U.K.-based Ensco PLC and Houston-based Rowan Cos. PLC jointly announced Oct. 8 that the two offshore drilling service companies have agreed to merge in an all-stock transaction that company executives expect will bring $150 million in cost savings amid an oil market recovery.
Based on Ensco's Oct. 5 closing price on the New York Stock Exchange of US$8.48 and Rowan's of $18.78, the combined entity has an enterprise value of $12 billion.
Following the deal's announcement, shares of both companies were up approximately 2.2% on the day during Oct. 8 midmorning trading.
Through the transaction, the companies said Ensco's shareholders will benefit from Rowan's joint venture with Saudi Arabian Oil Co., ARO Drilling, while all shareholders should benefit from expected annual pretax expense synergies of approximately $150 million, of which more than 75% are expected to be achieved within 12 months of the deal's expected closing during the first half of 2019. Company executives expect shareholders will see increased cashflow per share in 2020.
The companies expect the cost savings to come from corporate and regional overlaps, supply chain efficiencies and the standardization of systems, policies and procedures across the combined organization.
Excluding ARO Drilling's unconsolidated backlog, the combined entity's backlog is $2.7 billion. Executives expect the combined entity to have liquidity of approximately $3.9 billion, of which $1.9 billion will consist of cash and short-term investments.
Under the terms of the agreement, Rowan shareholders will receive 2.215 Ensco shares for each Rowan share. Upon closing, Ensco and Rowan shareholders will own approximately 60.5% and 39.5%, respectively, of the outstanding shares of the combined company.
Excluding ARO Drilling, the combined company: will possess a fleet of 82 rigs, including 28 floaters and 54 jack-ups, which can raise their hulls above the surface of the water and are capable of drilling in waters up to 350 feet deep; will serve more than 35 customers, including the largest national oil companies, international majors and independent exploration and production companies; and will operate in nearly every major deep- and shallow-water basin offshore six continents.
The combined company is expected to leverage ARO Drilling's 20-rig new build program "to develop and deploy leading-edge technology at scale."
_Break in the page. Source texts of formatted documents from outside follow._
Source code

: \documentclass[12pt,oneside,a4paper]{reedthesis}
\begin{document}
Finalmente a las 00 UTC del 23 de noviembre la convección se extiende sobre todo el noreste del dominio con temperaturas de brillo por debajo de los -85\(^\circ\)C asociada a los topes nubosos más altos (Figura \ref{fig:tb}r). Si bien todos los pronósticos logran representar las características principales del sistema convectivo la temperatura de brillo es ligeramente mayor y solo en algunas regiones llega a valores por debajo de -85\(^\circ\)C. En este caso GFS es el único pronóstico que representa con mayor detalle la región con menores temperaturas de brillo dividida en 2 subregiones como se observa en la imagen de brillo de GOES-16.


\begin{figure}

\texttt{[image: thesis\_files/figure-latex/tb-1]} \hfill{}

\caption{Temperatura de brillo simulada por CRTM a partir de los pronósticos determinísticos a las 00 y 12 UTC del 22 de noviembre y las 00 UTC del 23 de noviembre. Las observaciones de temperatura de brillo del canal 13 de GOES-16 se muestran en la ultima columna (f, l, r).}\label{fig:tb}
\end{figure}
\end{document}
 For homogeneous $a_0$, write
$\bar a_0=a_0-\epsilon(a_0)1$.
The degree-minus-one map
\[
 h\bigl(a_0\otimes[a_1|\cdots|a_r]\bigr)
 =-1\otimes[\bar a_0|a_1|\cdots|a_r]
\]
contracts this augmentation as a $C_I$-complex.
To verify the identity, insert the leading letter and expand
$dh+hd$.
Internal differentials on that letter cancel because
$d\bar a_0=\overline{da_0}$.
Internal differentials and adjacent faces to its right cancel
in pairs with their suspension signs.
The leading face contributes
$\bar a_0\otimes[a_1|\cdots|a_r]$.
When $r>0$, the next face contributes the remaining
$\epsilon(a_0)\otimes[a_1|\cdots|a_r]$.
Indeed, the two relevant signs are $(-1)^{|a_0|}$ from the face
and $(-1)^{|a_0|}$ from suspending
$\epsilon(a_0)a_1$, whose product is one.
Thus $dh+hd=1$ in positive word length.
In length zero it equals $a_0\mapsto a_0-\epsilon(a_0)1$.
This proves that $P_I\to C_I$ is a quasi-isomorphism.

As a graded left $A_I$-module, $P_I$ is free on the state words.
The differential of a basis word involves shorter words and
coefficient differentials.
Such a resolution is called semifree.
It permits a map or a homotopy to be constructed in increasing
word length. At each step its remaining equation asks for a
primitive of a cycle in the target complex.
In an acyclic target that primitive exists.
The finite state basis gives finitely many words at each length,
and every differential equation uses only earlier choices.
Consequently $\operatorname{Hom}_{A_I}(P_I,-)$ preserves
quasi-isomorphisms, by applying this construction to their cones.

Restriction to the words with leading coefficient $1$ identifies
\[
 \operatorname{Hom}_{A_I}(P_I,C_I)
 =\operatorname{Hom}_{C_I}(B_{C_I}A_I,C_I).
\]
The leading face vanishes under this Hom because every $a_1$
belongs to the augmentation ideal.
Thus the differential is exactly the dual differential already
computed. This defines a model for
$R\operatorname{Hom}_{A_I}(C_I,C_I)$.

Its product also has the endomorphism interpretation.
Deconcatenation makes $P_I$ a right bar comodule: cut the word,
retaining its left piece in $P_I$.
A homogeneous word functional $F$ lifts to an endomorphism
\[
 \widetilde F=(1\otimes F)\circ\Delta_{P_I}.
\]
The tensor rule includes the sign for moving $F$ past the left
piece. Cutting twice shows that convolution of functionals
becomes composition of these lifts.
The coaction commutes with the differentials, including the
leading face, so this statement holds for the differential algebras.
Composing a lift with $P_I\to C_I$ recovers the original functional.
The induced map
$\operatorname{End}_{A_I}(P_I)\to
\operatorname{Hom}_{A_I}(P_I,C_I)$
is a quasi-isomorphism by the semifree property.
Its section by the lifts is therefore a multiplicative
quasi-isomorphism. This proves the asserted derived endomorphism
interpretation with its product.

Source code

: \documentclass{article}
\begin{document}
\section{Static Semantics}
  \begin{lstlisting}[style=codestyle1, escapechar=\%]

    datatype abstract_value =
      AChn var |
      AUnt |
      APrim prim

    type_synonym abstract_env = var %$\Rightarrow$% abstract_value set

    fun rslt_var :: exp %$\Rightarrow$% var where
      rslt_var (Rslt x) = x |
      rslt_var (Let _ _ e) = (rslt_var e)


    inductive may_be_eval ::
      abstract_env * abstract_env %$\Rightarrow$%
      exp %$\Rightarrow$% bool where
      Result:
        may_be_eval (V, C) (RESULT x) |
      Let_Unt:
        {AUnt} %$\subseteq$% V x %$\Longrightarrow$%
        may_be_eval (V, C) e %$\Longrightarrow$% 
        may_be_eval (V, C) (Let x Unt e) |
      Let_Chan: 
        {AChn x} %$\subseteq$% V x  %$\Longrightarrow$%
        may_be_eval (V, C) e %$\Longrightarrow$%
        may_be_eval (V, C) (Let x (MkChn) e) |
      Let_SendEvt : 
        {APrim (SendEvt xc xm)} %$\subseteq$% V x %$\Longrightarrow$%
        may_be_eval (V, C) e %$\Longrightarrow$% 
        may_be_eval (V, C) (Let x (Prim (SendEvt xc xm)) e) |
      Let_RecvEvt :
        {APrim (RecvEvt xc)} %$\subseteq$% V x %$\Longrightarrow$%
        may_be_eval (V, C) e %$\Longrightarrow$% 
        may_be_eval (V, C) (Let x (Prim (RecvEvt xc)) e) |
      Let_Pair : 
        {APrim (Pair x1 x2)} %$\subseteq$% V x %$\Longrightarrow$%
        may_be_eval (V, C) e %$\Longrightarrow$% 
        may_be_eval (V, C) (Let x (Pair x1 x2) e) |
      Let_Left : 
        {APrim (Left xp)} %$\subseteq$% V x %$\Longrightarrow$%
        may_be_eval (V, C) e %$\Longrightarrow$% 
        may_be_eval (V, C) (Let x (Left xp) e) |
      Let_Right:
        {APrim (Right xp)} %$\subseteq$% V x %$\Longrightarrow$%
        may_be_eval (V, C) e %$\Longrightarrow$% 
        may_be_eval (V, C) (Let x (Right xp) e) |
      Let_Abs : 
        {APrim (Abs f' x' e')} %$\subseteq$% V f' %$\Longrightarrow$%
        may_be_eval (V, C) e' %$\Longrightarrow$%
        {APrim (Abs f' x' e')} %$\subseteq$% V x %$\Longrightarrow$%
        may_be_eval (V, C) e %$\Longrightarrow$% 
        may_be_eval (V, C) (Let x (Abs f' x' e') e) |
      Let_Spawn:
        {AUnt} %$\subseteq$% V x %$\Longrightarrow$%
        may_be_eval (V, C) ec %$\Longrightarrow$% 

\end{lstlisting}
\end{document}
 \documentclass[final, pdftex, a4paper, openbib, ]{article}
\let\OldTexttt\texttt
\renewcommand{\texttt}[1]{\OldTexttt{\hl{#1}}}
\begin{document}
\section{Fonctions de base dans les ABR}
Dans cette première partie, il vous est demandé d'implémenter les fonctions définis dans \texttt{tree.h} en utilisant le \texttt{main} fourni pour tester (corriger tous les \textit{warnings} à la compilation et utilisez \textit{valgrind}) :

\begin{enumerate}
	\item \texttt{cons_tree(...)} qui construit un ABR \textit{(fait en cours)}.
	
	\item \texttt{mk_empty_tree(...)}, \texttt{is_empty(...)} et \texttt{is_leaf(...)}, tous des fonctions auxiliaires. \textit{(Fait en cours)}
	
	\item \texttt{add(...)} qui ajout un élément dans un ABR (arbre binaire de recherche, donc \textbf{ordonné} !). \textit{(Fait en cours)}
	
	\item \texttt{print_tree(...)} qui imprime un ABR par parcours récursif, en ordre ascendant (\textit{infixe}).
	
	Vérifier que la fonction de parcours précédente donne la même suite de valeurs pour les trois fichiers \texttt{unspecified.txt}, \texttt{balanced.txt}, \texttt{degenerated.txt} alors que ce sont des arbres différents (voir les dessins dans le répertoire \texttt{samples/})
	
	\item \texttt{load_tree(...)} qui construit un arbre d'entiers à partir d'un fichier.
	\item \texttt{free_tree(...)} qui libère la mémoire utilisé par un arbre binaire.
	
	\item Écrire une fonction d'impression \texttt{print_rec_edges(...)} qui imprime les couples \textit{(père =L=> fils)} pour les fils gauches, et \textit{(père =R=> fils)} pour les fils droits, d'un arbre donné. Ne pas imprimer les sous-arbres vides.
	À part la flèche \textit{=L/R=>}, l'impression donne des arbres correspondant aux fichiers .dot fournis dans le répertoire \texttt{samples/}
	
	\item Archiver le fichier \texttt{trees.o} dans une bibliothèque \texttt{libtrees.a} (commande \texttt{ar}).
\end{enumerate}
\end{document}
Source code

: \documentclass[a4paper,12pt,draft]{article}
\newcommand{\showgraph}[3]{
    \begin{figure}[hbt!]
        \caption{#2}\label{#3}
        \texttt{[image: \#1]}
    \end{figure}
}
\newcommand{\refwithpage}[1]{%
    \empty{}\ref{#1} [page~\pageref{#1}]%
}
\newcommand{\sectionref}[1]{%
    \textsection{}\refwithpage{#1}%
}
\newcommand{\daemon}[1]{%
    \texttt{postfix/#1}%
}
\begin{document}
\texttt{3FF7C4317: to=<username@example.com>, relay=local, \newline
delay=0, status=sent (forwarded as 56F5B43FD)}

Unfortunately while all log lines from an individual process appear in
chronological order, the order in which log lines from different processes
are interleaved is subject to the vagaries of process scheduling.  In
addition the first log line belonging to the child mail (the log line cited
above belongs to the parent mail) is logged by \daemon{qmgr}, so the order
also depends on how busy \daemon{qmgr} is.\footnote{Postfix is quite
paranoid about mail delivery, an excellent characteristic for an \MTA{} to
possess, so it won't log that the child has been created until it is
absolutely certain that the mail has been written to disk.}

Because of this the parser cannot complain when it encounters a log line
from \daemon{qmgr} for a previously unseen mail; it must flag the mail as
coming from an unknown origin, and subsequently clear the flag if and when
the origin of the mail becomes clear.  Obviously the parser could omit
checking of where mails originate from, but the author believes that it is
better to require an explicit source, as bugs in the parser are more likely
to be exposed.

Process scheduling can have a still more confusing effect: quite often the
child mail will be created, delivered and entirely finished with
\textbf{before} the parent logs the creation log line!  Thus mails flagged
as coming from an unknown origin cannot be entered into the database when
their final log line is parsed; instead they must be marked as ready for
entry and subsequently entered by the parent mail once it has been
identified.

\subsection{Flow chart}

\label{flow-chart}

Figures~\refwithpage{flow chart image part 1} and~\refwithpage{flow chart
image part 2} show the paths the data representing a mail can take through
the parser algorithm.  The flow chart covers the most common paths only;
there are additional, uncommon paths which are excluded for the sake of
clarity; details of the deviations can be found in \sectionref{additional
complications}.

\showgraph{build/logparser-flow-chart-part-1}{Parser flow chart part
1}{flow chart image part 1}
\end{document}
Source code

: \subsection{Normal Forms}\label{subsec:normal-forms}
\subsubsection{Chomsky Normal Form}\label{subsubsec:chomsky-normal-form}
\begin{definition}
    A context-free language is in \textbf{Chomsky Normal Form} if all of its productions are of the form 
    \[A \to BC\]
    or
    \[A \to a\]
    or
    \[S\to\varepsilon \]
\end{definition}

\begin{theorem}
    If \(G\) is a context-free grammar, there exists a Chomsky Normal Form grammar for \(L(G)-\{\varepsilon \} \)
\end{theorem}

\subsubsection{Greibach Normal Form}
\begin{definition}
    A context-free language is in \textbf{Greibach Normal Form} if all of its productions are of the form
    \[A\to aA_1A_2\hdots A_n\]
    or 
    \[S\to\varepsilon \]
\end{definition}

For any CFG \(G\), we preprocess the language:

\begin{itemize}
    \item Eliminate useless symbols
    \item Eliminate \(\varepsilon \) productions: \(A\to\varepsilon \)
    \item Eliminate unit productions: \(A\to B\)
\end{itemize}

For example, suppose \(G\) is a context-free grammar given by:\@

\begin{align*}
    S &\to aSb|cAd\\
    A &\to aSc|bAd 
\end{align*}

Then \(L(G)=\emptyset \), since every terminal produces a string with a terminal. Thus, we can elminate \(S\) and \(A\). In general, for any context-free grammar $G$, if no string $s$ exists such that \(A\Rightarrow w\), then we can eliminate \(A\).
"Simply put, this is a beautiful combination from a strategic perspective, as [Rowan] gains immediate scale and breadth in the ultra-deepwater market (while adding a significant contract backlog), and [Ensco] immediately regains its position as the top global jackup player with the addition of [Rowan's] high-specification jackup fleet," Tudor Pickering Holt & Co. analysts wrote in an Oct. 8 note. "Furthermore, [Ensco] will now gain exposure to the ultra-harsh jackup market (particularly in Norway), which is a market that is quickly beginning to tighten, and double-down on its already robust market share position ... via [Rowan's ARO drilling joint venture] (which will be a significant growth engine moving forward)."
However, the analysts noted their concern about an absence of an equity premium for Rowan's shareholders.
Rowan President and CEO Tom Burke will serve in the same role at the newly combined company, while Ensco President and CEO Carl Trowell will serve as executive chairman. Jon Baksht, senior vice president and CFO of Ensco since November 2015, will serve in the same role at the combined company.
The combined company's board will be comprised of Trowell and Burke, plus five additional members from Ensco's current board and four additional members from Rowan's current board.
The company will name other executives at a future date.
Both companies have offices in the U.K. and Houston, and the combined companies will maintain executive offices in both locations.
Morgan Stanley & Co. LLC acted as lead financial adviser to Ensco, while HSBC Securities (USA) Inc. and Citigroup Global Markets Inc. also acted as financial advisers to Ensco. Gibson, Dunn and Crutcher LLP and Slaughter and May acted as financial advisers to Ensco.
To Rowan, Goldman Sachs & Co. LLC acted as financial adviser, while Kirkland & Ellis LLP and Latham & Watkins LLP acted as legal advisers.